## [Your assignment]
Please transcribe the data that follows, keeping every line exact.
[Opening Exercise inputs section]
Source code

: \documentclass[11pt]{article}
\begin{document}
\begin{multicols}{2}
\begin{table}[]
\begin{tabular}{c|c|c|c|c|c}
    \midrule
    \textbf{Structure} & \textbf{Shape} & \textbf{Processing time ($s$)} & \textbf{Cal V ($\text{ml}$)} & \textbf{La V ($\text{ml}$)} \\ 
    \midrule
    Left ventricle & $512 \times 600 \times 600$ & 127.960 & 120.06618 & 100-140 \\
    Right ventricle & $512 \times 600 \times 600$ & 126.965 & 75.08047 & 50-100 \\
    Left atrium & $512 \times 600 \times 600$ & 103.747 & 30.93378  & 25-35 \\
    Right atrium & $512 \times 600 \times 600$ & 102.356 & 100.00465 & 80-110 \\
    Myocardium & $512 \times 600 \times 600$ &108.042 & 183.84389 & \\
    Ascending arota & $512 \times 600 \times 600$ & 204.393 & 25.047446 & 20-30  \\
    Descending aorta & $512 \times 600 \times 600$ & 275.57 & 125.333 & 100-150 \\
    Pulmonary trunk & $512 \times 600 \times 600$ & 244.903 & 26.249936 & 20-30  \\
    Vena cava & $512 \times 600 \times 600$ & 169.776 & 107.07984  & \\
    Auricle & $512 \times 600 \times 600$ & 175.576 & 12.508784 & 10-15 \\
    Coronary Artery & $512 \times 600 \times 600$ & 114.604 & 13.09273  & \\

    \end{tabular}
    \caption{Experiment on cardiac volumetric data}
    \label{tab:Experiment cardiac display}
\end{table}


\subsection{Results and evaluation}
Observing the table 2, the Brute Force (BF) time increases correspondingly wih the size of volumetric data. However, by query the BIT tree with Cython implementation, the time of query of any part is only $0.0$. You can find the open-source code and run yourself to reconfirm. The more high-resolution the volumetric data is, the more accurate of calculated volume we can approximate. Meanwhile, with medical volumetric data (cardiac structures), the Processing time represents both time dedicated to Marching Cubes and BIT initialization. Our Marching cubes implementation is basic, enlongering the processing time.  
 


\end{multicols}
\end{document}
[Closing Exercise inputs section]
## [Response to this task]
Source code

: \documentclass[11pt]{article}
\begin{document}
\begin{multicols}{2}
\begin{table}[]
\begin{tabular}{c|c|c|c|c|c}
    \midrule
    \textbf{Structure} & \textbf{Shape} & \textbf{Processing time ($s$)} & \textbf{Cal V ($\text{ml}$)} & \textbf{La V ($\text{ml}$)} \\ 
    \midrule
    Left ventricle & $512 \times 600 \times 600$ & 127.960 & 120.06618 & 100-140 \\
    Right ventricle & $512 \times 600 \times 600$ & 126.965 & 75.08047 & 50-100 \\
    Left atrium & $512 \times 600 \times 600$ & 103.747 & 30.93378  & 25-35 \\
    Right atrium & $512 \times 600 \times 600$ & 102.356 & 100.00465 & 80-110 \\
    Myocardium & $512 \times 600 \times 600$ &108.042 & 183.84389 & \\
    Ascending arota & $512 \times 600 \times 600$ & 204.393 & 25.047446 & 20-30  \\
    Descending aorta & $512 \times 600 \times 600$ & 275.57 & 125.333 & 100-150 \\
    Pulmonary trunk & $512 \times 600 \times 600$ & 244.903 & 26.249936 & 20-30  \\
    Vena cava & $512 \times 600 \times 600$ & 169.776 & 107.07984  & \\
    Auricle & $512 \times 600 \times 600$ & 175.576 & 12.508784 & 10-15 \\
    Coronary Artery & $512 \times 600 \times 600$ & 114.604 & 13.09273  & \\

    \end{tabular}
    \caption{Experiment on cardiac volumetric data}
    \label{tab:Experiment cardiac display}
\end{table}


\subsection{Results and evaluation}
Observing the table 2, the Brute Force (BF) time increases correspondingly wih the size of volumetric data. However, by query the BIT tree with Cython implementation, the time of query of any part is only $0.0$. You can find the open-source code and run yourself to reconfirm. The more high-resolution the volumetric data is, the more accurate of calculated volume we can approximate. Meanwhile, with medical volumetric data (cardiac structures), the Processing time represents both time dedicated to Marching Cubes and BIT initialization. Our Marching cubes implementation is basic, enlongering the processing time.  
 


\end{multicols}
\end{document}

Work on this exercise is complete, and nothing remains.